Dubai is a melting pot of cultures. Image via Pixabay

Destination Dubai: Stunning beaches, swish hotels, shopping for miles

With stunning beaches, swish hotels, and shopping for miles, it isn’t hard to see why Dubai’s become a celebrity playground.


Dubai is a melting pot of cultures. Image via Pixabay

But, there’s more to Dubai than flash and cash.

Dubai is a city like no other. For one thing, it has a very brief history, making it virtually embryonic in comparison to other world capitals. Its rise from a humble fishing village of pearl divers in the 19th century, to the economic powerhouse of the Middle East in the 21st century, reads like a fantastical rags-to-riches tale that would keep any modern-day story-telling Scheherazade busy for a good few Arabian nights.

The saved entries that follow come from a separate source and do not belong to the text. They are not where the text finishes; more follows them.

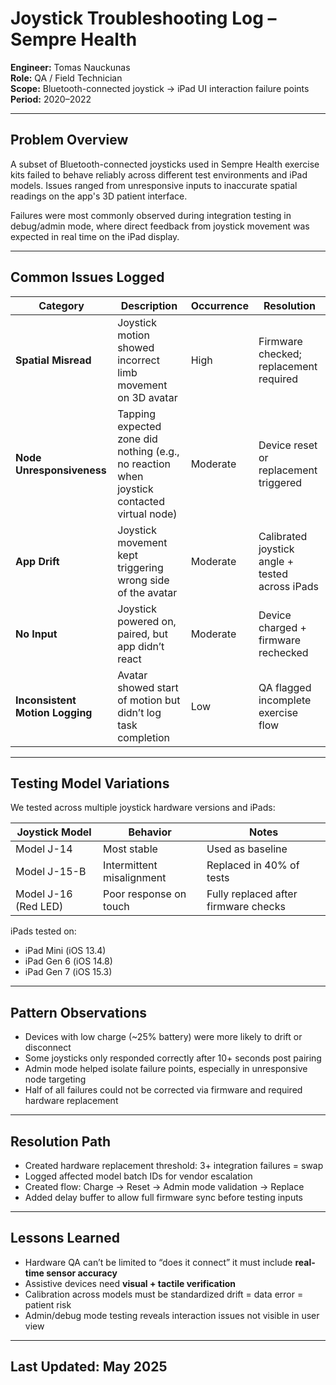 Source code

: # Joystick Troubleshooting Log – Sempre Health  
**Engineer:** Tomas Nauckunas  
**Role:** QA / Field Technician  
**Scope:** Bluetooth-connected joystick → iPad UI interaction failure points  
**Period:** 2020–2022

---

## Problem Overview

A subset of Bluetooth-connected joysticks used in Sempre Health exercise kits failed to behave reliably across different test environments and iPad models. Issues ranged from unresponsive inputs to inaccurate spatial readings on the app's 3D patient interface.

Failures were most commonly observed during integration testing in debug/admin mode, where direct feedback from joystick movement was expected in real time on the iPad display.

---

## Common Issues Logged

| Category            | Description | Occurrence | Resolution |
|---------------------|-------------|------------|------------|
| **Spatial Misread** | Joystick motion showed incorrect limb movement on 3D avatar | High | Firmware checked; replacement required |
| **Node Unresponsiveness** | Tapping expected zone did nothing (e.g., no reaction when joystick contacted virtual node) | Moderate | Device reset or replacement triggered |
| **App Drift** | Joystick movement kept triggering wrong side of the avatar | Moderate | Calibrated joystick angle + tested across iPads |
| **No Input** | Joystick powered on, paired, but app didn’t react | Moderate | Device charged + firmware rechecked |
| **Inconsistent Motion Logging** | Avatar showed start of motion but didn’t log task completion | Low | QA flagged incomplete exercise flow |

---

## Testing Model Variations

We tested across multiple joystick hardware versions and iPads:

| Joystick Model | Behavior | Notes |
|----------------|----------|-------|
| Model J-14      | Most stable | Used as baseline |
| Model J-15-B    | Intermittent misalignment | Replaced in 40% of tests |
| Model J-16 (Red LED) | Poor response on touch | Fully replaced after firmware checks |

iPads tested on:
- iPad Mini (iOS 13.4)  
- iPad Gen 6 (iOS 14.8)  
- iPad Gen 7 (iOS 15.3)  

---

## Pattern Observations

- Devices with low charge (~25% battery) were more likely to drift or disconnect  
- Some joysticks only responded correctly after 10+ seconds post pairing  
- Admin mode helped isolate failure points, especially in unresponsive node targeting  
- Half of all failures could not be corrected via firmware and required hardware replacement

---

## Resolution Path

- Created hardware replacement threshold: 3+ integration failures = swap  
- Logged affected model batch IDs for vendor escalation  
- Created flow: Charge → Reset → Admin mode validation → Replace  
- Added delay buffer to allow full firmware sync before testing inputs

---

## Lessons Learned

- Hardware QA can’t be limited to “does it connect” it must include **real-time sensor accuracy**  
- Assistive devices need **visual + tactile verification**  
- Calibration across models must be standardized drift = data error = patient risk  
- Admin/debug mode testing reveals interaction issues not visible in user view

---

## Last Updated: May 2025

Although conveniently perched on what’s endearingly called the “Creek” with an entrance to the Arabian Gulf, it’s practically in the middle of the desert and its skyline rises out of sandy nothingness like a George Lucas pit stop.

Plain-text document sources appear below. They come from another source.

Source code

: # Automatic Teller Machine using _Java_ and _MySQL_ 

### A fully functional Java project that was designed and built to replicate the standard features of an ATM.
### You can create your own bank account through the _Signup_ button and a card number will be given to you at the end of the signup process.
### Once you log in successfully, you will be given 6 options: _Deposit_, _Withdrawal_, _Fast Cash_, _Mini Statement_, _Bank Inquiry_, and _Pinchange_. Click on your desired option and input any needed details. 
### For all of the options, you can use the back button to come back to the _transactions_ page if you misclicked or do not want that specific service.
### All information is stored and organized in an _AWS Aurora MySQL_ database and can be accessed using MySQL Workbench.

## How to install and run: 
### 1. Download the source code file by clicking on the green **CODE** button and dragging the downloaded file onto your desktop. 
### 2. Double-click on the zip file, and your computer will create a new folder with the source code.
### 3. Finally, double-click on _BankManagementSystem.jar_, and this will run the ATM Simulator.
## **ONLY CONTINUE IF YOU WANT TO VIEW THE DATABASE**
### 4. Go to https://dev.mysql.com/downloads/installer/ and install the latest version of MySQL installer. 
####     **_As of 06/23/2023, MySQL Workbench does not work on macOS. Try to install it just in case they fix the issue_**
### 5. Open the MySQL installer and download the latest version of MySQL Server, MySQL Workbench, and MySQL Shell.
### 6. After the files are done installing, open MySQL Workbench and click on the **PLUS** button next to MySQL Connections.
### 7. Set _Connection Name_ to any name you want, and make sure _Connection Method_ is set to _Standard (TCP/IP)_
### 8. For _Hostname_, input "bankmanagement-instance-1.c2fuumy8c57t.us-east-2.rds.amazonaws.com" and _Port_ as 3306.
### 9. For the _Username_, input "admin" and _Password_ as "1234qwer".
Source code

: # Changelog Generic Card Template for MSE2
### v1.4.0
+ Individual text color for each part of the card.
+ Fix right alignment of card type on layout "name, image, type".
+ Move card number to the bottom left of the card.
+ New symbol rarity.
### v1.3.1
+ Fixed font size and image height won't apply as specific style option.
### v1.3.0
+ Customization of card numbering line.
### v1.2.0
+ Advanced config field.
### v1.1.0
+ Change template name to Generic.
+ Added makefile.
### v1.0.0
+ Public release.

What makes Dubai so unique?

It’s hot. Blisteringly so, with the heat whacking you in the face the second you step off the plane. Yet, driving into the city from the airport, the first thing you notice everywhere is lush green grass, trimmed verges, and neat little hedges — your first introduction to the contradictions that make up this bizarre and wondrous city.

One of the most striking sights is the buildings — flashy, gleaming, and all vying for attention.

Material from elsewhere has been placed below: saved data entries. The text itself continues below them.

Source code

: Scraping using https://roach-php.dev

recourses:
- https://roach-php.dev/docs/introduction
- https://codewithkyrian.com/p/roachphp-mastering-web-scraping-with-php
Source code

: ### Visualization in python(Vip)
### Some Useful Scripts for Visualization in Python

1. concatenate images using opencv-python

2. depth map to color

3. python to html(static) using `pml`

Some are architectural gems – the Dusit Dubai Hotel is shaped like two hands placed together in a Thai greeting, the impressive twin Emirates Towers jack-knife into the sky, and the renowned Burj Al Arab follows the outline of a billowing sail and boasts the airborne helipad from which Tiger Woods famously teed off the Dubai Open.

To call Dubai a shopper’s paradise would be a mammoth understatement. There are more than 50 malls and a further 20 developments in the pipeline, so whether you’re a bargain hunter or a designer devotee, your needs are catered for.

Barring special sales (Dubai hosts several major shopping festivals during the year), it’s not necessarily that much cheaper, but the range, variety, and sheer volume of stores is breathtaking. 


Curiously, you won’t see many “locals” here. Dubai has a population of one million inhabitants, of which 80% are ex-pats. With over 150 nationalities represented (including a growing South African population), it’s one of the world’s most cosmopolitan cities.

Historical achievements and cultural nuances aside, it’s the multi-billion dollar development taking place that makes the city so gobsmacking.

Dubai’s development

With dwindling oil supplies, Dubai’s leaders, led by Crown Prince Sheikh Mohammed bin Rashid al-Maktoum, have their eyes locked on the future and their hopes pinned firmly on tourism.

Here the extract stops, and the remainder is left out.